> _Work task_: Only the line containing "- support OpenGL" and those after it, up to the end of the records below, are to be set down, exactly as written.

[Opening Source material section]

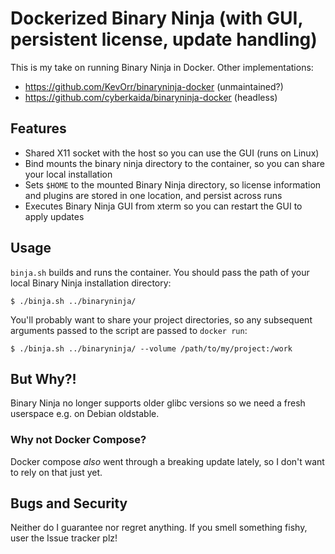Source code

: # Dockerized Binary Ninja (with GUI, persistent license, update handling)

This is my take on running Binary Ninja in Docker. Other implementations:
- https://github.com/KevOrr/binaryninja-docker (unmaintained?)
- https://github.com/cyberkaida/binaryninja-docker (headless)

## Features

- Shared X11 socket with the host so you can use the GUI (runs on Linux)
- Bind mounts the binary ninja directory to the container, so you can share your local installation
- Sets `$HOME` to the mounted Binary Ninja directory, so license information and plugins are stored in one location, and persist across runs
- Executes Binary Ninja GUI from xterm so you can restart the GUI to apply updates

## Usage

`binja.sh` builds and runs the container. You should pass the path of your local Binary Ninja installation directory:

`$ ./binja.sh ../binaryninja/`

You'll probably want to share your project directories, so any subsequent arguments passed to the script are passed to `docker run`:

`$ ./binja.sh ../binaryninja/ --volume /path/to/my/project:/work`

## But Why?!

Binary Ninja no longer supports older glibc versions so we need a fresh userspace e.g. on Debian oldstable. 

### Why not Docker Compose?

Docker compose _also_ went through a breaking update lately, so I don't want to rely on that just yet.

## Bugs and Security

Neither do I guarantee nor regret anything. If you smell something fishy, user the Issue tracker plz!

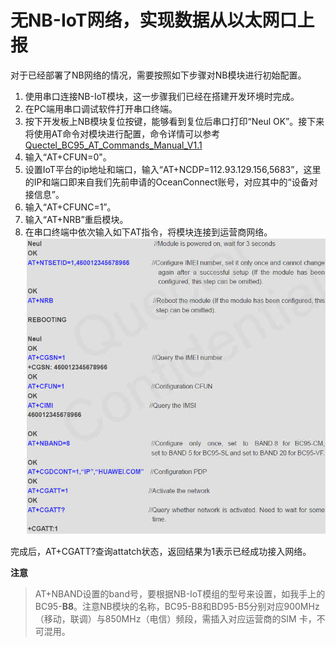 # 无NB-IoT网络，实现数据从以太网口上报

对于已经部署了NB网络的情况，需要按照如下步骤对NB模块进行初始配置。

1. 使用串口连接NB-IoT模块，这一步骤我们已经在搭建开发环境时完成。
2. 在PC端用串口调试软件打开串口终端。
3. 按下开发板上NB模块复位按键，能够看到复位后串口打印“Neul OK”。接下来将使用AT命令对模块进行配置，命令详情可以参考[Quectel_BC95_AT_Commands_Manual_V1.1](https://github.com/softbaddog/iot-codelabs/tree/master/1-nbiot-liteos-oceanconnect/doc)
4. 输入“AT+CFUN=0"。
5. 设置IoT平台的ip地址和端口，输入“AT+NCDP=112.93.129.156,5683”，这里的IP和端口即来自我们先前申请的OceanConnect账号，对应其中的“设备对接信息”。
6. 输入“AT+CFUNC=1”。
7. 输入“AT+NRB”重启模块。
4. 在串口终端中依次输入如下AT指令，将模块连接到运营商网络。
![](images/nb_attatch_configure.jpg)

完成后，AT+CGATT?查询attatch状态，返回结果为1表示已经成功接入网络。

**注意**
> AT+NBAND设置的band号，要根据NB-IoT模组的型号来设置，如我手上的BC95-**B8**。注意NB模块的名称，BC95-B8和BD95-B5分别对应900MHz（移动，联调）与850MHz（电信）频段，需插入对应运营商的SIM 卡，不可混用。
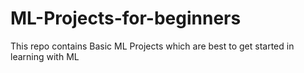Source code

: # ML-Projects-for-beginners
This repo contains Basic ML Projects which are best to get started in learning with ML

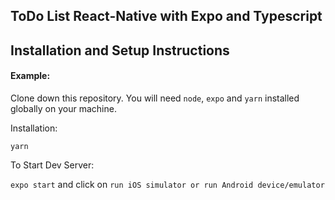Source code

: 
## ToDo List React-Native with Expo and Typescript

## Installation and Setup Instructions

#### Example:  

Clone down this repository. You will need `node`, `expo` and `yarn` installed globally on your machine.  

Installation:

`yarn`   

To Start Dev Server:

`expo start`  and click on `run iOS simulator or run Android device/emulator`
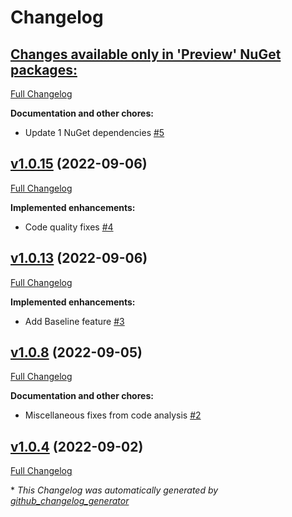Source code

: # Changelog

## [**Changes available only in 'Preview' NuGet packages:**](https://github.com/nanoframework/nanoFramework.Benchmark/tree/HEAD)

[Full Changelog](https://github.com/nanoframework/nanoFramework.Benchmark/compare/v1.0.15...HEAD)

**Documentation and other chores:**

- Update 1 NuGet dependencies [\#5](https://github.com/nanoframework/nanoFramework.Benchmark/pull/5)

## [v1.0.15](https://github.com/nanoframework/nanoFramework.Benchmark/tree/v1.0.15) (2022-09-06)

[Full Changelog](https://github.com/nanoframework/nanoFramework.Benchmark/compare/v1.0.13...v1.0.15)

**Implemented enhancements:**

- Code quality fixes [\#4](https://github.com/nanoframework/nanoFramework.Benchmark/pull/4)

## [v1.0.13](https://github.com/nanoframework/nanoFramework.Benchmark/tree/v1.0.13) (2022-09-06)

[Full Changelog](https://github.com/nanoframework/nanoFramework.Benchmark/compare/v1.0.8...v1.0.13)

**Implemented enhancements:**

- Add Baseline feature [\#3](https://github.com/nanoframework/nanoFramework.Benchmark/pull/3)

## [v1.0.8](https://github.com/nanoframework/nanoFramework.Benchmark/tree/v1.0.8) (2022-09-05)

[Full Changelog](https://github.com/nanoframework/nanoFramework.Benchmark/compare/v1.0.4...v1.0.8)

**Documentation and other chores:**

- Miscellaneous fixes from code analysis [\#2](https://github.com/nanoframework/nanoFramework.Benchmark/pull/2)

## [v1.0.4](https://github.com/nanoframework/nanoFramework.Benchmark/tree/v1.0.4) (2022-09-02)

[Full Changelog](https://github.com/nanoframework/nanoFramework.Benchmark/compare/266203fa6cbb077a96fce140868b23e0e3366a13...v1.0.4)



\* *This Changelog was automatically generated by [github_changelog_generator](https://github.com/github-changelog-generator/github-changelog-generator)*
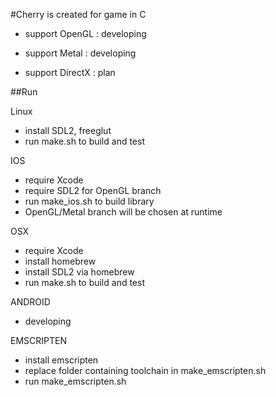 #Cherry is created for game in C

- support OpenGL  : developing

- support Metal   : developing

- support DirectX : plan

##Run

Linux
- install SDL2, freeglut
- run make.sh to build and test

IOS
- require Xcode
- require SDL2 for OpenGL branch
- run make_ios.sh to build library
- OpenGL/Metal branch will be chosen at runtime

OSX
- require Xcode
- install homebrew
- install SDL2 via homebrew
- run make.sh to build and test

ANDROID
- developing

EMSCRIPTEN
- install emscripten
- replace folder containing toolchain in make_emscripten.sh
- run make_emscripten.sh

[Closing Source material section]

> _Answer_:
- support OpenGL  : developing

- support Metal   : developing

- support DirectX : plan

##Run

Linux
- install SDL2, freeglut
- run make.sh to build and test

IOS
- require Xcode
- require SDL2 for OpenGL branch
- run make_ios.sh to build library
- OpenGL/Metal branch will be chosen at runtime

OSX
- require Xcode
- install homebrew
- install SDL2 via homebrew
- run make.sh to build and test

ANDROID
- developing

EMSCRIPTEN
- install emscripten
- replace folder containing toolchain in make_emscripten.sh
- run make_emscripten.sh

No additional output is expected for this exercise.